■ **Task description**
Write out every entry precisely as given, leaving the pictures out.

[Collected data]
--- START ---

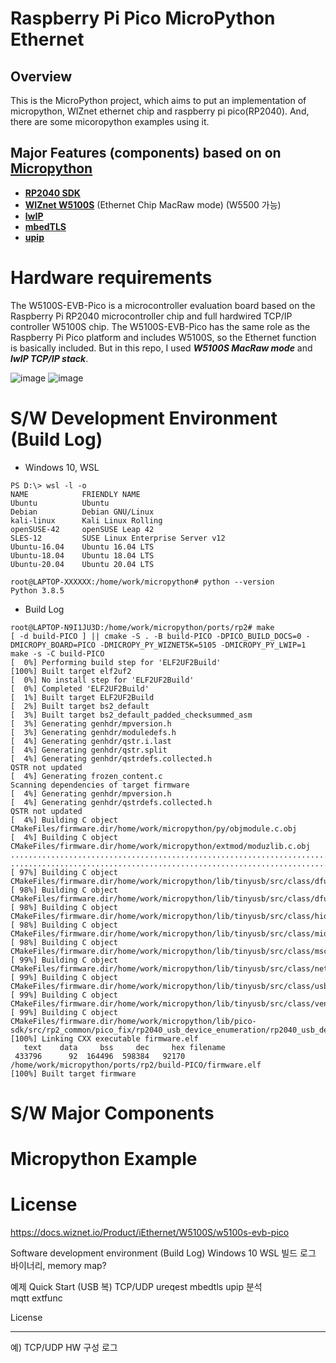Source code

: Raspberry Pi Pico MicroPython Ethernet
======================================

## Overview
This is the MicroPython project, which aims to put an implementation of micropython, WIZnet ethernet chip and raspberry pi pico(RP2040).
And, there are some micoropython examples using it. 

## Major Features (components) based on on **[Micropython](https://github.com/micropython/micropython)**
* **[RP2040 SDK](https://www.raspberrypi.com/products/rp2040)**
* **[WIZnet W5100S](https://www.wiznet.io/ko/product-item/w5100s)** (Ethernet Chip MacRaw mode)  (W5500 가능)
* **[lwIP](https://github.com/lwip-tcpip/lwip)**
* **[mbedTLS](https://github.com/ARMmbed/mbedtls)**
* **[upip](https://docs.micropython.org/en/latest/reference/packages.html#upip-package-manager)**
 
# Hardware requirements
The W5100S-EVB-Pico is a microcontroller evaluation board based on the Raspberry Pi RP2040 microcontroller chip and full hardwired TCP/IP controller W5100S chip. 
The W5100S-EVB-Pico has the same role as the Raspberry Pi Pico platform and includes W5100S, so the Ethernet function is basically included.
But in this repo, I used ***W5100S MacRaw mode*** and ***lwIP TCP/IP stack***.

![image](https://user-images.githubusercontent.com/2126804/145735128-98105336-dbeb-4fda-b5e8-89aff0156b8e.png)
![image](https://user-images.githubusercontent.com/2126804/145735202-f973c939-d1a7-47dc-90d7-1b3176fc21cc.png)

# S/W Development Environment (Build Log)
* Windows 10, WSL
```
PS D:\> wsl -l -o
NAME            FRIENDLY NAME
Ubuntu          Ubuntu
Debian          Debian GNU/Linux
kali-linux      Kali Linux Rolling
openSUSE-42     openSUSE Leap 42
SLES-12         SUSE Linux Enterprise Server v12
Ubuntu-16.04    Ubuntu 16.04 LTS
Ubuntu-18.04    Ubuntu 18.04 LTS
Ubuntu-20.04    Ubuntu 20.04 LTS
```
```
root@LAPTOP-XXXXXX:/home/work/micropython# python --version
Python 3.8.5
```
* Build Log
```
root@LAPTOP-N9I1JU3D:/home/work/micropython/ports/rp2# make
[ -d build-PICO ] || cmake -S . -B build-PICO -DPICO_BUILD_DOCS=0 -DMICROPY_BOARD=PICO -DMICROPY_PY_WIZNET5K=5105 -DMICROPY_PY_LWIP=1
make -s -C build-PICO
[  0%] Performing build step for 'ELF2UF2Build'
[100%] Built target elf2uf2
[  0%] No install step for 'ELF2UF2Build'
[  0%] Completed 'ELF2UF2Build'
[  1%] Built target ELF2UF2Build
[  2%] Built target bs2_default
[  3%] Built target bs2_default_padded_checksummed_asm
[  3%] Generating genhdr/mpversion.h
[  3%] Generating genhdr/moduledefs.h
[  4%] Generating genhdr/qstr.i.last
[  4%] Generating genhdr/qstr.split
[  4%] Generating genhdr/qstrdefs.collected.h
QSTR not updated
[  4%] Generating frozen_content.c
Scanning dependencies of target firmware
[  4%] Generating genhdr/mpversion.h
[  4%] Generating genhdr/qstrdefs.collected.h
QSTR not updated
[  4%] Building C object CMakeFiles/firmware.dir/home/work/micropython/py/objmodule.c.obj
[  4%] Building C object CMakeFiles/firmware.dir/home/work/micropython/extmod/moduzlib.c.obj
..............................................................................
..............................................................................
[ 97%] Building C object CMakeFiles/firmware.dir/home/work/micropython/lib/tinyusb/src/class/dfu/dfu_device.c.obj
[ 98%] Building C object CMakeFiles/firmware.dir/home/work/micropython/lib/tinyusb/src/class/dfu/dfu_rt_device.c.obj
[ 98%] Building C object CMakeFiles/firmware.dir/home/work/micropython/lib/tinyusb/src/class/hid/hid_device.c.obj
[ 98%] Building C object CMakeFiles/firmware.dir/home/work/micropython/lib/tinyusb/src/class/midi/midi_device.c.obj
[ 98%] Building C object CMakeFiles/firmware.dir/home/work/micropython/lib/tinyusb/src/class/msc/msc_device.c.obj
[ 99%] Building C object CMakeFiles/firmware.dir/home/work/micropython/lib/tinyusb/src/class/net/net_device.c.obj
[ 99%] Building C object CMakeFiles/firmware.dir/home/work/micropython/lib/tinyusb/src/class/usbtmc/usbtmc_device.c.obj
[ 99%] Building C object CMakeFiles/firmware.dir/home/work/micropython/lib/tinyusb/src/class/vendor/vendor_device.c.obj
[ 99%] Building C object CMakeFiles/firmware.dir/home/work/micropython/lib/pico-sdk/src/rp2_common/pico_fix/rp2040_usb_device_enumeration/rp2040_usb_device_enumeration.c.obj
[100%] Linking CXX executable firmware.elf
   text    data     bss     dec     hex filename
 433796      92  164496  598384   92170 /home/work/micropython/ports/rp2/build-PICO/firmware.elf
[100%] Built target firmware
```


# S/W Major Components

# Micropython Example

# License






https://docs.wiznet.io/Product/iEthernet/W5100S/w5100s-evb-pico


Software development environment (Build Log)
Windows 10 WSL 
빌드 로그
바이너리, memory map?



예제 
   Quick Start (USB 복)
   TCP/UDP
   ureqest
   mbedtls
   upip 분석   
   mqtt
   extfunc
   
License


------------
예) TCP/UDP
HW 구성 
로그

--- END ---

■ **Answer below**
Source code

: Raspberry Pi Pico MicroPython Ethernet
======================================

## Overview
This is the MicroPython project, which aims to put an implementation of micropython, WIZnet ethernet chip and raspberry pi pico(RP2040).
And, there are some micoropython examples using it. 

## Major Features (components) based on on **[Micropython](https://github.com/micropython/micropython)**
* **[RP2040 SDK](https://www.raspberrypi.com/products/rp2040)**
* **[WIZnet W5100S](https://www.wiznet.io/ko/product-item/w5100s)** (Ethernet Chip MacRaw mode)  (W5500 가능)
* **[lwIP](https://github.com/lwip-tcpip/lwip)**
* **[mbedTLS](https://github.com/ARMmbed/mbedtls)**
* **[upip](https://docs.micropython.org/en/latest/reference/packages.html#upip-package-manager)**
 
# Hardware requirements
The W5100S-EVB-Pico is a microcontroller evaluation board based on the Raspberry Pi RP2040 microcontroller chip and full hardwired TCP/IP controller W5100S chip. 
The W5100S-EVB-Pico has the same role as the Raspberry Pi Pico platform and includes W5100S, so the Ethernet function is basically included.
But in this repo, I used ***W5100S MacRaw mode*** and ***lwIP TCP/IP stack***.

![image](https://user-images.githubusercontent.com/2126804/145735128-98105336-dbeb-4fda-b5e8-89aff0156b8e.png)
![image](https://user-images.githubusercontent.com/2126804/145735202-f973c939-d1a7-47dc-90d7-1b3176fc21cc.png)

# S/W Development Environment (Build Log)
* Windows 10, WSL
```
PS D:\> wsl -l -o
NAME            FRIENDLY NAME
Ubuntu          Ubuntu
Debian          Debian GNU/Linux
kali-linux      Kali Linux Rolling
openSUSE-42     openSUSE Leap 42
SLES-12         SUSE Linux Enterprise Server v12
Ubuntu-16.04    Ubuntu 16.04 LTS
Ubuntu-18.04    Ubuntu 18.04 LTS
Ubuntu-20.04    Ubuntu 20.04 LTS
```
```
root@LAPTOP-XXXXXX:/home/work/micropython# python --version
Python 3.8.5
```
* Build Log
```
root@LAPTOP-N9I1JU3D:/home/work/micropython/ports/rp2# make
[ -d build-PICO ] || cmake -S . -B build-PICO -DPICO_BUILD_DOCS=0 -DMICROPY_BOARD=PICO -DMICROPY_PY_WIZNET5K=5105 -DMICROPY_PY_LWIP=1
make -s -C build-PICO
[  0%] Performing build step for 'ELF2UF2Build'
[100%] Built target elf2uf2
[  0%] No install step for 'ELF2UF2Build'
[  0%] Completed 'ELF2UF2Build'
[  1%] Built target ELF2UF2Build
[  2%] Built target bs2_default
[  3%] Built target bs2_default_padded_checksummed_asm
[  3%] Generating genhdr/mpversion.h
[  3%] Generating genhdr/moduledefs.h
[  4%] Generating genhdr/qstr.i.last
[  4%] Generating genhdr/qstr.split
[  4%] Generating genhdr/qstrdefs.collected.h
QSTR not updated
[  4%] Generating frozen_content.c
Scanning dependencies of target firmware
[  4%] Generating genhdr/mpversion.h
[  4%] Generating genhdr/qstrdefs.collected.h
QSTR not updated
[  4%] Building C object CMakeFiles/firmware.dir/home/work/micropython/py/objmodule.c.obj
[  4%] Building C object CMakeFiles/firmware.dir/home/work/micropython/extmod/moduzlib.c.obj
..............................................................................
..............................................................................
[ 97%] Building C object CMakeFiles/firmware.dir/home/work/micropython/lib/tinyusb/src/class/dfu/dfu_device.c.obj
[ 98%] Building C object CMakeFiles/firmware.dir/home/work/micropython/lib/tinyusb/src/class/dfu/dfu_rt_device.c.obj
[ 98%] Building C object CMakeFiles/firmware.dir/home/work/micropython/lib/tinyusb/src/class/hid/hid_device.c.obj
[ 98%] Building C object CMakeFiles/firmware.dir/home/work/micropython/lib/tinyusb/src/class/midi/midi_device.c.obj
[ 98%] Building C object CMakeFiles/firmware.dir/home/work/micropython/lib/tinyusb/src/class/msc/msc_device.c.obj
[ 99%] Building C object CMakeFiles/firmware.dir/home/work/micropython/lib/tinyusb/src/class/net/net_device.c.obj
[ 99%] Building C object CMakeFiles/firmware.dir/home/work/micropython/lib/tinyusb/src/class/usbtmc/usbtmc_device.c.obj
[ 99%] Building C object CMakeFiles/firmware.dir/home/work/micropython/lib/tinyusb/src/class/vendor/vendor_device.c.obj
[ 99%] Building C object CMakeFiles/firmware.dir/home/work/micropython/lib/pico-sdk/src/rp2_common/pico_fix/rp2040_usb_device_enumeration/rp2040_usb_device_enumeration.c.obj
[100%] Linking CXX executable firmware.elf
   text    data     bss     dec     hex filename
 433796      92  164496  598384   92170 /home/work/micropython/ports/rp2/build-PICO/firmware.elf
[100%] Built target firmware
```


# S/W Major Components

# Micropython Example

# License






https://docs.wiznet.io/Product/iEthernet/W5100S/w5100s-evb-pico


Software development environment (Build Log)
Windows 10 WSL 
빌드 로그
바이너리, memory map?



예제 
   Quick Start (USB 복)
   TCP/UDP
   ureqest
   mbedtls
   upip 분석   
   mqtt
   extfunc
   
License


------------
예) TCP/UDP
HW 구성 
로그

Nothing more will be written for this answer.